I'm currently reading "Mother Teresa: Come Be My Light" by Brian Koloddiejchuk. It's a collection of her private letters, including her long and intense struggle against spiritual darkness and emptiness, which the world never could have imagined. If you're not familiar with it, I encourage you to check it out. I've only just started it, but her story just humbles me to the point that I can barely look at myself in the mirror, as I knew it would. I have my days where I feel like I'm living in a spiritual desert, but I'm not sweating away my days in poverty, tending to the sick and dying in a place like Calcutta. It definitely puts things into perspective.

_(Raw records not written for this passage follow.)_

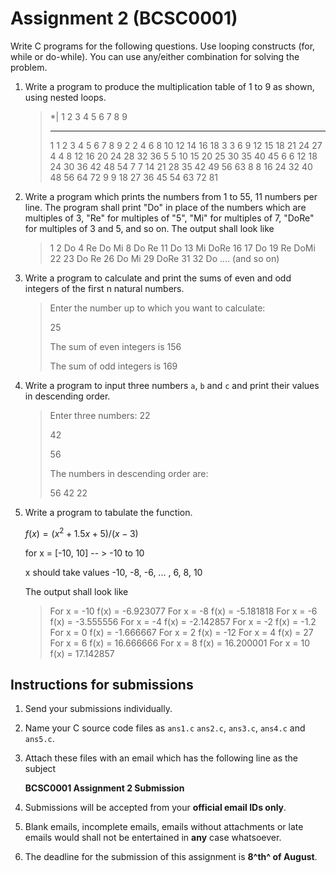 # Assignment 2 (BCSC0001)

Write C programs for the following questions. Use looping constructs (for, while or do-while). You can use any/either combination for solving the problem.

1. Write a program to produce the multiplication table of 1 to 9 as shown, using nested loops.

   > *|	1	2	3	4	5	6	7	8	9
   >
   > _ _ _ _ _ _ _ _ _ _ _ _ _ _ _ _ _ _ _ _ _ _ _ _ _ _ _ _ 
   >
   > 1	1	2	3	4	5	6	7	8	9
   > 2	2	4	6	8	10	12	14	16	18
   > 3	3	6	9	12	15	18	21	24	27
   > 4	4	8	12	16	20	24	28	32	36
   > 5	5	10	15	20	25	30	35	40	45
   > 6	6	12	18	24	30	36	42	48	54
   > 7	7	14	21	28	35	42	49	56	63
   > 8	8	16	24	32	40	48	56	64	72
   > 9	9	18	27	36	45	54	63	72	81

2. Write a program which prints the numbers from 1 to 55, 11 numbers per line. The program shall print "Do" in place of the numbers which are multiples of 3, "Re" for multiples of "5", "Mi" for multiples of 7, "DoRe" for multiples of 3 and 5, and so on. The output shall look like

   > 1	2	Do	4		Re	Do	Mi	8		Do	Re		11
   > Do	13	Mi	DoRe	16	17	Do	19		Re	DoMi	22
   > 23	Do	Re	26		Do	Mi	29	DoRe	31	32		Do
   > .... (and so on)

3. Write a program to calculate and print the sums of even and odd integers of the first n natural numbers.

   > Enter the number up to which you want to calculate:
   >
   > 25
   >
   > The sum of even integers is 156
   >
   > The sum of odd integers is 169

4. Write a program to input three numbers `a`, `b` and `c` and print their values in descending order.

   > Enter three numbers:
   > 22
   >
   > 42
   >
   > 56
   >
   > The numbers in descending order are:
   >
   > 56	42	22

5. Write a program to tabulate the function.

   $f(x) = (x^2 + 1.5x + 5) / (x - 3)$

   for x = [-10, 10] -- > -10 to 10

   x should take values -10, -8, -6, ... , 6, 8, 10

   The output shall look like

   >For x = -10		f(x) = -6.923077
   >For x = -8		f(x) = -5.181818
   >For x = -6		f(x) = -3.555556
   >For x = -4		f(x) = -2.142857
   >For x = -2		f(x) = -1.2
   >For x = 0			f(x) = -1.666667
   >For x = 2			f(x) = -12
   >For x = 4			f(x) = 27
   >For x = 6			f(x) = 16.666666
   >For x = 8			f(x) = 16.200001
   >For x = 10		f(x) = 17.142857


## Instructions for submissions

1. Send your submissions individually.

2. Name your C source code files as `ans1.c` `ans2.c`, `ans3.c`, `ans4.c` and `ans5.c`.

3. Attach these files with an email which has the following line as the subject

   **BCSC0001 Assignment 2 Submission**

4. Submissions will be accepted from your **official email IDs only**.

5. Blank emails, incomplete emails, emails without attachments or late emails would shall not be entertained in **any** case whatsoever.

6. The deadline for the submission of this assignment is **8^th^ of August**.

Back in the days when I wanted to become a Mormon nun, I was definitely more pious and conservative than I am now. I was probably more concerned about rules and following them, than about the reasons behind them. I've always had that dissident streak within me and I did ask questions, but I was more content with the belief that if I just did everything I was told to do, then I couldn't go wrong. I'm not that trusting anymore, which either means I'm not so naive or that I've let pride get the better of me.

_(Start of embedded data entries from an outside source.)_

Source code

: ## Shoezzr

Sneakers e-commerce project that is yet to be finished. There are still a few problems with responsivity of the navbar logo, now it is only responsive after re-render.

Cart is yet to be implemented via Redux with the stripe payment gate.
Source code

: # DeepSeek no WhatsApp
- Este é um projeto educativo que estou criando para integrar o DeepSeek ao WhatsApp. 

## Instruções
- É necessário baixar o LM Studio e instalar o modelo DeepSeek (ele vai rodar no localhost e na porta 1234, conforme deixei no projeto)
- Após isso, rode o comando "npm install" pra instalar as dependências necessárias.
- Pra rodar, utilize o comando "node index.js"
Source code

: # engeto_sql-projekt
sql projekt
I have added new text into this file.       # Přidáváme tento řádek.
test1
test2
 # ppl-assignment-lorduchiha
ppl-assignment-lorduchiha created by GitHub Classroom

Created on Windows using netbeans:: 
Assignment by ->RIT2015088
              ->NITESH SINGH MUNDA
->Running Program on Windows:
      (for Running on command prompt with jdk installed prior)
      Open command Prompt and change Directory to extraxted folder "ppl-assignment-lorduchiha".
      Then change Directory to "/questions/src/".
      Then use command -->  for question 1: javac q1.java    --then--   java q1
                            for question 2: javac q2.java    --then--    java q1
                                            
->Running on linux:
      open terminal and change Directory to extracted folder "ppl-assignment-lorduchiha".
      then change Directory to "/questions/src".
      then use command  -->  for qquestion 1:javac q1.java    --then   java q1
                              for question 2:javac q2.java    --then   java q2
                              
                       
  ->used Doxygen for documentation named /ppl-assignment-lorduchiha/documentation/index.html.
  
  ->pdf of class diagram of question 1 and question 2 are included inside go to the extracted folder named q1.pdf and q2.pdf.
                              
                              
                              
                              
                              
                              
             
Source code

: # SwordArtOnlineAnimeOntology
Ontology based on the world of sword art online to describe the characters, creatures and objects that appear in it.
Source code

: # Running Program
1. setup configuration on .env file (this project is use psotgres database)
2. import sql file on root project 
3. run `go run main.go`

One of the reasons that I found a nun's life so appealing (and in a way still do) was that I felt that a person who takes that route and is able to dedicate their life completelely (Mother Teresa being the best example I can think of) to a cause that Christ would undoubtedly approve of, would be guaranteed a one-way first class ticket to Heaven. Basically, a huge sacrifice resulting in an even bigger reward. Mother Teresa gave up a happy and comfortable life with a family that she loved in order to travel abroad by boat at age 18 to become a missionary, and then a nun, to places that she probably knew very little about, all the well knowing that she would probably never see her family again. Indeed, she never saw her mother or sister again. Those were the days before plane travel, web cams, and Skype, which makes it all the more mind-blowing to me.
When you read about someone like Mother Teresa, you start to question the value of your own life -- or at least what you do with it. Sure, we can do good deeds on a daily basis. But is it enough? Is the Lord satisfied with our input into making this world a better place? Mother Teresa obeyed the call that she felt she was given, to literally sacrifice her life for the absolute bottom of society's pit and all the while feeling like God had abandoned or rejected her, which shows the strength of her faith on an even deeper level. Why doesn't God call us to make that kind of sacrifice? Or maybe he does and we're just ignoring it? That's something that I've always wondered and it's perhaps the main reason for my wanting to become a nun. After all, who has done more to help the hungry, thirsty, sick, and lonely than Mother Teresa besides Christ himself? She has set the ultimate example for Christlike love, compassion, charity and all at the same time enduring to the end while feeling she had so little to go on. For that reason, I think she will always be the person that I admire most.
In conclusion, I hope that Mother Teresa did get that one-way first class ticket to Heaven. But if any of us Mormons find her to be waiting outside the Pearly Gates without a ticket while we're on our way through, I for one would feel compelled to give her mine.